CAMPAIGN JOURNAL By ALBERT R. HUNT
For all the gloominess Democrats may harbor about Howard Dean's chances in the general election, here's a bit of good news: Ralph Nader, whose third-party candidacy cost Al Gore the presidency in 2000, seems unlikely to mount a run against the former Vermont governor.
Mr. Nader says he will decide in the next few weeks whether to run. But in the meantime, his praise of Mr. Dean undercuts any rationale for another independent candidacy.

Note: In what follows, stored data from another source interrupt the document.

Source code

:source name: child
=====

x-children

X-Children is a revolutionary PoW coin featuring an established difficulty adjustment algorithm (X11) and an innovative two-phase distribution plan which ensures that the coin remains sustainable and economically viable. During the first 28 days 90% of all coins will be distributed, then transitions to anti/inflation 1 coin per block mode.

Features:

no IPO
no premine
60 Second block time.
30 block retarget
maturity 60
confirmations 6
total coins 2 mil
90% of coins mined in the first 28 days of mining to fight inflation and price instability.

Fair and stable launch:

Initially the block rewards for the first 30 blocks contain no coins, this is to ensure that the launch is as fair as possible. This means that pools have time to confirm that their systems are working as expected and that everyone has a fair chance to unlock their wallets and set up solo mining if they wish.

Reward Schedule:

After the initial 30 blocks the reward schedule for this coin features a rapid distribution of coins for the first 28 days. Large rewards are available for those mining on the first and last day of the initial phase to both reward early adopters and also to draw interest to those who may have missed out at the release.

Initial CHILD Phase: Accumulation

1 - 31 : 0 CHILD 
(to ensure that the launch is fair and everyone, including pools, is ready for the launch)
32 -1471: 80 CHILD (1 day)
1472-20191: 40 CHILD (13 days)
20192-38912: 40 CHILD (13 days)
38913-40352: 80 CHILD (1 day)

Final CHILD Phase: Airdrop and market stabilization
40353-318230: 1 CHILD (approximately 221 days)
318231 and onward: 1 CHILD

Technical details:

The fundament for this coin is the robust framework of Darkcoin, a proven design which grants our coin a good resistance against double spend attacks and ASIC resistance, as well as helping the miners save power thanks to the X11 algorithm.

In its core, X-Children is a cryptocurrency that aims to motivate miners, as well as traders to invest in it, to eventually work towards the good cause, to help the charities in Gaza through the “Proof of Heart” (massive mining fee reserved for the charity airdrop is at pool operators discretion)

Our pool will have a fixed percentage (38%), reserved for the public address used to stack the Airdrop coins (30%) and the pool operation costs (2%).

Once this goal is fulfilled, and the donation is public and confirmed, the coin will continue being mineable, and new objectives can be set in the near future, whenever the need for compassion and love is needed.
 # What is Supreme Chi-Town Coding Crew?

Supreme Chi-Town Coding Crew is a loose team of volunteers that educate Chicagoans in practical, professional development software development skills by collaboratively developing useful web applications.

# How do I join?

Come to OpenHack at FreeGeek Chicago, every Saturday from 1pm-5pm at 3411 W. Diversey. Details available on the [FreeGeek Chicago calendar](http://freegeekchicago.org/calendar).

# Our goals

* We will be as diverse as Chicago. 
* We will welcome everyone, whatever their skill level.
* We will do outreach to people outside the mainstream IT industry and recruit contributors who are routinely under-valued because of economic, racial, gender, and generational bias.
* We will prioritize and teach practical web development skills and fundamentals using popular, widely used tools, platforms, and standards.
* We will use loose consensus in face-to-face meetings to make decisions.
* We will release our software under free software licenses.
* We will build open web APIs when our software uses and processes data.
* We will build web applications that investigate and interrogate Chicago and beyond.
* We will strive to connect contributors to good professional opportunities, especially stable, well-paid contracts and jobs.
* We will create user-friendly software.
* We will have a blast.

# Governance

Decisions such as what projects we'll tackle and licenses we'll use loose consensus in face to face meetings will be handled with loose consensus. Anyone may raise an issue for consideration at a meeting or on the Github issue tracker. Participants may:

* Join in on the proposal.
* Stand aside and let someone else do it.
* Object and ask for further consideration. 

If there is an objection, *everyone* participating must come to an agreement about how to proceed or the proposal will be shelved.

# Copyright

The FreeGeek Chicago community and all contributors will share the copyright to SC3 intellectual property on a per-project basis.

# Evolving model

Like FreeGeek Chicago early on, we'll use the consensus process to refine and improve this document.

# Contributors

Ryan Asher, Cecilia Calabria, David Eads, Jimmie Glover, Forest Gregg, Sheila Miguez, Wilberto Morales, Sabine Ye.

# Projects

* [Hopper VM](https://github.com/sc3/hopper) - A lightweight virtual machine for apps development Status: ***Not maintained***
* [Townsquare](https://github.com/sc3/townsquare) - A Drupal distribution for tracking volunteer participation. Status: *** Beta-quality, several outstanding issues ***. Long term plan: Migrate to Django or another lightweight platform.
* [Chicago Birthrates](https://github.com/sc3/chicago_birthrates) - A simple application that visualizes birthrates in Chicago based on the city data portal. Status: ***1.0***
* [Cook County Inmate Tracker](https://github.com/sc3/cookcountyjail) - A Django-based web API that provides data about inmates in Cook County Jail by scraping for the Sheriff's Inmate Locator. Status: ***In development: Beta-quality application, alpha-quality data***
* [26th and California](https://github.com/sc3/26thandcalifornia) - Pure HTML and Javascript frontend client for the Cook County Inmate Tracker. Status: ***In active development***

"Reading his position papers sounds eerily similar to what we've been saying," the longtime consumer advocate notes in an interview with the Online Journal this week. "He speaks clearly ... not in Senate-ese ... and projects vigor. We need a macho Democrat." The front-running Democratic candidate, Mr. Nader says, has an impressive "rope-a-dope ability."
There are caveats. "Dean's record as governor is nothing to shout about," Mr. Nader says, noting that his preference would be Ohio Rep. Dennis Kucinich.
But Mr. Nader waxes on about how preferable Mr. Dean is to President Bush. In 2000 the consumer advocate suggested there was little difference between candidates Al Gore and Mr. Bush.
"Unlike most of the other candidates," Mr. Nader says, the Vermont governor "is not compromised by votes for the Patriot Act or for the Iraqi war resolution."
Mr. Nader, who has suggested he might seek the Green Party nomination, in the last election won enough votes in Florida and New Hampshire to enable Mr. Bush to win those states. Had Al Gore won either state he would have become president.